# My First Racing Crash



## Ride (8 Jul 2013)

Hi all,

It seems I've achieved an experience token in my racing career. I crashed in a road circuit race yesterday. Landed just forward of a lamp post but luckily it was onto grass and not asphalt.

Here is the replay.

Getting back on the bike today.

Ride


----------



## Globalti (8 Jul 2013)

Oh dear! Not a single person came to check you were OK?


----------



## Ride (8 Jul 2013)

Globalti said:


> Oh dear! Not a single person came to check you were OK?


 

I guess they saw me standing and moving about so didn't think I needed any assistance. One of them did ask if I was ok. I was good. It all worked out.


----------



## Globalti (8 Jul 2013)

More importantly - any damage to the bike?


----------



## VamP (8 Jul 2013)

A blonde moment?


----------



## The Couch (8 Jul 2013)

And that piece of road still looked better than the descent of the Alpe 'd Huez


----------



## Ride (8 Jul 2013)

Globalti said:


> More importantly - any damage to the bike?


 
I thought it was damaged.

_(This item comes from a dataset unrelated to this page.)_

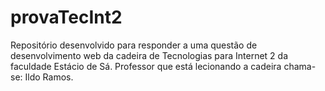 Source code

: # provaTecInt2

Repositório desenvolvido para responder a uma questão de desenvolvimento web da cadeira de Tecnologias para Internet 2 da faculdade Estácio de Sá.
Professor que está lecionando a cadeira chama-se: Ildo Ramos.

For the handle bars It turned out that the hoods just needed to be slid/pushed back into position. The crank wouldn't turn forward because the rear pad was pressed against the rim. The rear wheel's rim has been nicked up quite a bit. Thankfully there were no hits to the paint job so it seems that the frame and fork are still good. Perhaps one of the best results you could ask for from a crash.


----------



## Ride (8 Jul 2013)

VamP said:


> A blonde moment?


 

Yeah, took the turn too fast and too deep. Ran out of road on the sweep-through. I was in the wrong gear at the start of that hump before the descent and was trying to make up for it. Too bad for me. I was perhaps doing the best I have done since getting the road bike in January.


----------



## mrbadexample (8 Jul 2013)

I've seen crashes on the telly. A bloke immediately jumps out of a car and gives you a new bike and a push.  Where was your support? 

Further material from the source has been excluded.